Task goal: Wherever "similar" turns up in the entries, copy out the line that holds it.

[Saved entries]
★ ★ ★ ★ ★ ★ ★

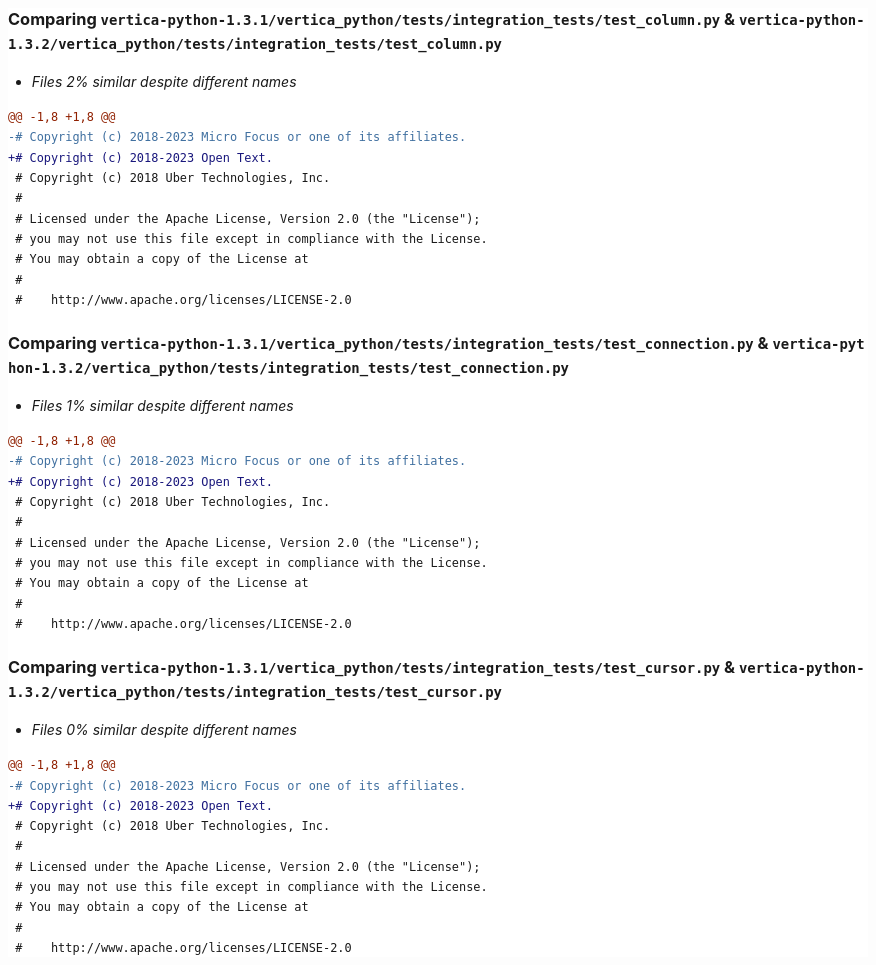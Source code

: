 ### Comparing `vertica-python-1.3.1/vertica_python/tests/integration_tests/test_column.py` & `vertica-python-1.3.2/vertica_python/tests/integration_tests/test_column.py`

 * *Files 2% similar despite different names*

```diff
@@ -1,8 +1,8 @@
-# Copyright (c) 2018-2023 Micro Focus or one of its affiliates.
+# Copyright (c) 2018-2023 Open Text.
 # Copyright (c) 2018 Uber Technologies, Inc.
 #
 # Licensed under the Apache License, Version 2.0 (the "License");
 # you may not use this file except in compliance with the License.
 # You may obtain a copy of the License at
 #
 #    http://www.apache.org/licenses/LICENSE-2.0
```

### Comparing `vertica-python-1.3.1/vertica_python/tests/integration_tests/test_connection.py` & `vertica-python-1.3.2/vertica_python/tests/integration_tests/test_connection.py`

 * *Files 1% similar despite different names*

```diff
@@ -1,8 +1,8 @@
-# Copyright (c) 2018-2023 Micro Focus or one of its affiliates.
+# Copyright (c) 2018-2023 Open Text.
 # Copyright (c) 2018 Uber Technologies, Inc.
 #
 # Licensed under the Apache License, Version 2.0 (the "License");
 # you may not use this file except in compliance with the License.
 # You may obtain a copy of the License at
 #
 #    http://www.apache.org/licenses/LICENSE-2.0
```

### Comparing `vertica-python-1.3.1/vertica_python/tests/integration_tests/test_cursor.py` & `vertica-python-1.3.2/vertica_python/tests/integration_tests/test_cursor.py`

 * *Files 0% similar despite different names*

```diff
@@ -1,8 +1,8 @@
-# Copyright (c) 2018-2023 Micro Focus or one of its affiliates.
+# Copyright (c) 2018-2023 Open Text.
 # Copyright (c) 2018 Uber Technologies, Inc.
 #
 # Licensed under the Apache License, Version 2.0 (the "License");
 # you may not use this file except in compliance with the License.
 # You may obtain a copy of the License at
 #
 #    http://www.apache.org/licenses/LICENSE-2.0
```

★ ★ ★ ★ ★ ★ ★

Answer to the problem:
 * *Files 2% similar despite different names*
 * *Files 1% similar despite different names*
 * *Files 0% similar despite different names*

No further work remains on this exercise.